Помолилась Григорьевна на иконы — и на те, что были прямо перед ней, и на те, что стояли по правой и по левой стороне иконостаса. Перечитала все молитвы, какие знала. Потом, — хотя никого из молящихся не было видно в гулком просторе храма, но потому, что так делали все в станице, так и ее приучали делать, — поклонилась направо, налево и назад — всему миру православному. И отошла в уголок.
Стала там на колени, усталая, обессиленная, придавленная страшными думами и тоской лютой. Вперила взор в икону — из золотой рамы, из ярких пурпурных одежд на нее глядел с немым состраданием взор матери, прижимающей младенца к груди.

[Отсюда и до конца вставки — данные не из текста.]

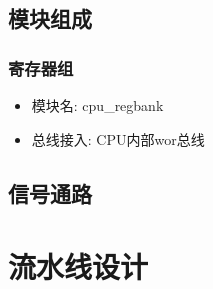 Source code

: \documentclass[10pt]{book}
\begin{document}
\section{模块组成}
\subsection{寄存器组}
\begin{itemize}
  \item 模块名: cpu\_regbank
  \item 总线接入: CPU内部wor总线
\end{itemize}

\section{信号通路}

\chapter{流水线设计}
\end{document}
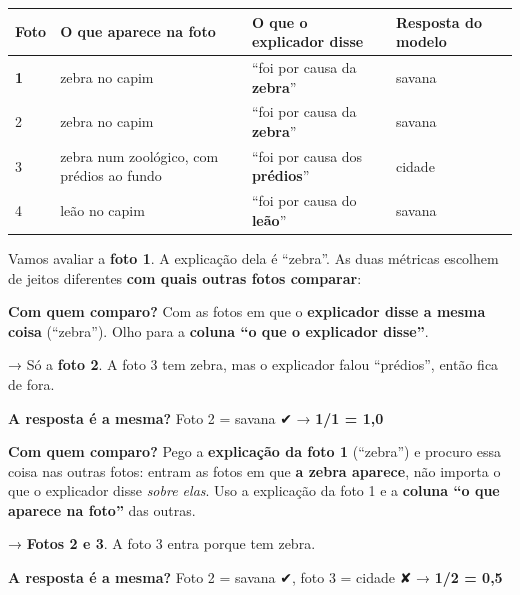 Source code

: \documentclass[11pt,a4paper]{article}
\newenvironment{paircol}[2]{\begin{tcolorbox}[width=0.485\linewidth, nobeforeafter, box align=top, boxrule=0.5pt,
  colframe=black!25, colback=white, borderline north={3pt}{0pt}{pair#1}, left=5pt, right=5pt,
  before upper={{\color{pair#1}\small\textbf{\MakeUppercase{#2}}}\par}]}{\end{tcolorbox}}
\begin{document}
\begin{center}\small
\begin{tabularx}{\linewidth}{XXXX}
\toprule
\textbf{Foto} & \textbf{O que aparece na foto} & \textbf{O que o explicador disse} & \textbf{Resposta do modelo} \\
\midrule
\textbf{1} & zebra no capim & “foi por causa da \textbf{zebra}” & savana \\
2 & zebra no capim & “foi por causa da \textbf{zebra}” & savana \\
3 & zebra num zoológico, com prédios ao fundo & “foi por causa dos \textbf{prédios}” & cidade \\
4 & leão no capim & “foi por causa do \textbf{leão}” & savana \\
\bottomrule
\end{tabularx}
\end{center}

Vamos avaliar a \textbf{foto 1}. A explicação dela é “zebra”. As duas métricas escolhem de jeitos diferentes \textbf{com quais outras fotos comparar}:

\noindent
\begin{paircol}{c}{Consistency}
\textbf{Com quem comparo?} Com as fotos em que o \textbf{explicador disse a mesma coisa} (“zebra”). Olho para a \textbf{coluna “o que o explicador disse”}.

→ Só a \textbf{foto 2}. A foto 3 tem zebra, mas o explicador falou “prédios”, então fica de fora.

\textbf{A resposta é a mesma?} Foto 2 = savana ✔ → \textbf{1/1 = 1,0}
\end{paircol}
\hfill
\begin{paircol}{s}{Sufficiency}
\textbf{Com quem comparo?} Pego a \textbf{explicação da foto 1} (“zebra”) e procuro essa coisa nas outras fotos: entram as fotos em que \textbf{a zebra aparece}, não importa o que o explicador disse \textit{sobre elas}. Uso a explicação da foto 1 e a \textbf{coluna “o que aparece na foto”} das outras.

→ \textbf{Fotos 2 e 3}. A foto 3 entra porque tem zebra.

\textbf{A resposta é a mesma?} Foto 2 = savana ✔, foto 3 = cidade ✘ → \textbf{1/2 = 0,5}
\end{paircol}
\end{document}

И долго без слов мать, истерзанная страхом и ожиданием жестокого удара, глядела на мать, пережившую тягчайшие страдания. И без слов, рыдающим криком надрезанного сердца, говорила ей:
— Ведь сердце твое тоже прошел нож лютой скорби… Заступись, Пресвятая Владычица! Ты — обидимых заступница, ты — изнемогающих оплот… О, заступись, заступись!.. И, приникнув горячим лбом к облупленным доскам, она беззвучно рыдала. Поднимая голову, встречала сострадающий взгляд, но был он недвижен и нем и… бессилен…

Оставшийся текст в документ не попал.